= DATASET ENTRIES =
· · · ·
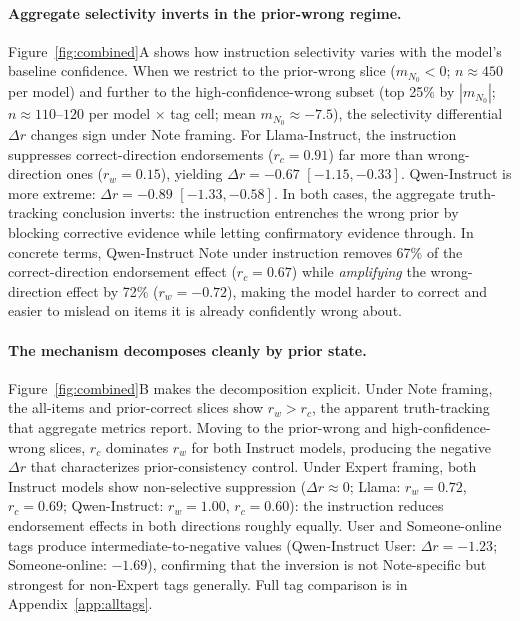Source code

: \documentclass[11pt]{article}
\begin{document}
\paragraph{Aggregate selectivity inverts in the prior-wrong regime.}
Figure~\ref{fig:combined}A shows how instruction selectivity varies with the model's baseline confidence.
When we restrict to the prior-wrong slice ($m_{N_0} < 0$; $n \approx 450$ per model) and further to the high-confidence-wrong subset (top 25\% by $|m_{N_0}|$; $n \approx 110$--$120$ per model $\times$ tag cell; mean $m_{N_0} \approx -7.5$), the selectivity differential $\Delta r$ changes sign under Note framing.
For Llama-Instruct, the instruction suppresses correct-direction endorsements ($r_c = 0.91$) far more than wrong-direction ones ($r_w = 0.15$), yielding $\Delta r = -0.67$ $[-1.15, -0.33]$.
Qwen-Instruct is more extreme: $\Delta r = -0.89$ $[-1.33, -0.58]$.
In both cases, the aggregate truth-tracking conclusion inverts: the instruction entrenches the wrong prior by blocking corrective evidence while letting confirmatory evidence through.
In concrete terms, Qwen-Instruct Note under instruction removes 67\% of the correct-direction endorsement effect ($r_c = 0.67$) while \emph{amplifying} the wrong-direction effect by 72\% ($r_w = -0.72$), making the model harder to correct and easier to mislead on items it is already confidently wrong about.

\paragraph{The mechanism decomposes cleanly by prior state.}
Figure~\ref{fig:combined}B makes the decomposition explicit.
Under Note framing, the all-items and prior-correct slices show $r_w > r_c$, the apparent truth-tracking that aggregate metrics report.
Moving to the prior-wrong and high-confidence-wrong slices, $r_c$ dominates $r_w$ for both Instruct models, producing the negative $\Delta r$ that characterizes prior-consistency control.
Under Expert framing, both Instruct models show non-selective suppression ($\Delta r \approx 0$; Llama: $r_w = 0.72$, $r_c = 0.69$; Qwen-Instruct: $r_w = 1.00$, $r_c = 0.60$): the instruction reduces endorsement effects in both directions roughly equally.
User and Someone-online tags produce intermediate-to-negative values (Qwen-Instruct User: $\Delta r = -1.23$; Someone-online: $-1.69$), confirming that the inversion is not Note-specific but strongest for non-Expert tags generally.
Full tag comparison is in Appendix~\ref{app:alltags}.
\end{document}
· · · ·
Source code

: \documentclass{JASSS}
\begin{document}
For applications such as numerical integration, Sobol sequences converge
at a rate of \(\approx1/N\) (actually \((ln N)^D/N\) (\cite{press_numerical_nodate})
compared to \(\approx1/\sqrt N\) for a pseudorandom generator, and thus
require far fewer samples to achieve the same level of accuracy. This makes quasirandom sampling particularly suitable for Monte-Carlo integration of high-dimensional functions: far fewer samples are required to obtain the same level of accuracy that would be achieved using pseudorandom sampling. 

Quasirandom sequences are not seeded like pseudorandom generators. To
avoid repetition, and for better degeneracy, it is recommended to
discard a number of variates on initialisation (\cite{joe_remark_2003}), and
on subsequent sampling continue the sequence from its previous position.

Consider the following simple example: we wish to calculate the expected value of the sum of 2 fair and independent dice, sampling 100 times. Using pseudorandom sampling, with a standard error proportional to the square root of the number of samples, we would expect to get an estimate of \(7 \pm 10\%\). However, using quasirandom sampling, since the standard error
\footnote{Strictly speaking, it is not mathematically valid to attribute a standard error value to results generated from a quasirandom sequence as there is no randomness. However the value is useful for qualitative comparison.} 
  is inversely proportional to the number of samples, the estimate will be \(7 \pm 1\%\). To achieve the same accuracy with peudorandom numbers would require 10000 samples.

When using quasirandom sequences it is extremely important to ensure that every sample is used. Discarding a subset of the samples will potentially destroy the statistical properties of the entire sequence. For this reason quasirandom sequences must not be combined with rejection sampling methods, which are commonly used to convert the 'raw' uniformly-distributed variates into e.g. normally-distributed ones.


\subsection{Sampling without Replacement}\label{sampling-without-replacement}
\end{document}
· · · ·
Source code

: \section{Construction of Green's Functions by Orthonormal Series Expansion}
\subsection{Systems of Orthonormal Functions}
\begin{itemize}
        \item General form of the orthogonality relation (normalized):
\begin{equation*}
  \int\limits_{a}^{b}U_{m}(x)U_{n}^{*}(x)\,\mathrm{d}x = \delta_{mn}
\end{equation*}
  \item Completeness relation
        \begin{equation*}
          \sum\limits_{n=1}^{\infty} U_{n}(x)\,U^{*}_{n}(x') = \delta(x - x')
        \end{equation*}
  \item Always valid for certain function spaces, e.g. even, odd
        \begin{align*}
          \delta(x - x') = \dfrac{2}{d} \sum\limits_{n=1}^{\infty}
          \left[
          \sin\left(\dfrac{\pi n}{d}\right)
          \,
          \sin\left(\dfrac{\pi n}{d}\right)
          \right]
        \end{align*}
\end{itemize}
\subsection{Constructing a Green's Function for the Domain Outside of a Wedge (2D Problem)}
· · · ·
In the material above, find each line that has the string "relation" and return it.

= RESULT =
        \item General form of the orthogonality relation (normalized):
  \item Completeness relation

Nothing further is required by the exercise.